Il presidente della LegaBasket Serie A Umberto Gandini, in un intervento durante il programma 24 Mattino su Radio 24 del 29 settembre 2021, si e’ espresso chiaramente riguardo alla capienza degli impianti sportivi al chiuso che, a suo dire, dovrebbe poter finalmente balzare dal 35% al 100%.
In effetti non si spiega come mai il Governo non abbia ancora tenuto conto delle indicazioni medico-scientifiche a riguardo che arrivano dal Comitato Tecnico Scientifico, lo stesso CTS il quale ha recentemente dato il benestare a riempire gli impianti sportivi al chiuso fino al 50%.

“Continuiamo a chiedere una apertura maggiore”

Ma Gandini si aspetta ancora di più, auspicando che il parere del CTS non sia vincolante ma motivante:
“La interlocuzione con il Governo continua e noi siamo stati i primi a riconoscere che esistevano altre priorità come ad esempio la preoccupazione di ricadute sulla riapertura delle scuole con la necessaria verifica sui dati di diffusione del virus: ora le scuole sono aperte da settimane, i dati continuano ad essere in discesa, il sistema vaccinale funziona e appare sempre più sicuro.
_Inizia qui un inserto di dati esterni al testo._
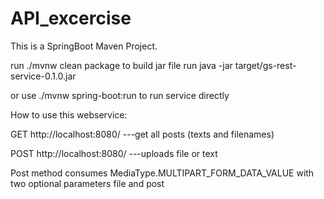 # API_excercise

This is a SpringBoot Maven Project.

run ./mvnw clean package 
to build jar file 
run java -jar target/gs-rest-service-0.1.0.jar 

or use ./mvnw spring-boot:run to run service directly

How to use this webservice:

GET http://localhost:8080/  ---get all posts (texts and filenames)


POST http://localhost:8080/ ---uploads file or text

Post method consumes MediaType.MULTIPART_FORM_DATA_VALUE with two optional parameters file and post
Per questo, anche vedendo quanto accade in altri paesi, come la Francia e l’Olanda, continuiamo a chiedere una apertura maggiore: questo guardando anche alle evidenti differenze tra le percentuali di apertura proposte per teatri e cinema dove si è saliti sino a quasi una completa apertura”.

“Quella sensazione di pericolosità”

Ponendo l’accento sul pesante impatto della chiusura degli impianti nelle ultime due stagioni “che ha portato il nostro sport a perdere il 30% del fatturato, pari a 35-40 milioni di euro, ha impedito in questa stagione ai club di aprire la campagna abbonamenti ma soprattutto trasmette al pubblico quella sensazione di pericolosità che porta gli appassionati a disertare i palazzetti”, il presidente della LegaBasket Serie A ha lanciato una provocazione chiedendosi se, visto che i teatri e le sale cinematografiche saranno aperte all’80% o addirittura al 100%, in un palasport in cui si tiene un concerto la capienza possibile sarà calcolata al 50% (come per un evento sportivo) o all’ 80% (come per un evento culturale).
“Sono cose che francamente ci lasciano perplessi”, ha concluso.
E, francamente, qualche domanda nasce spontanea anche a noi.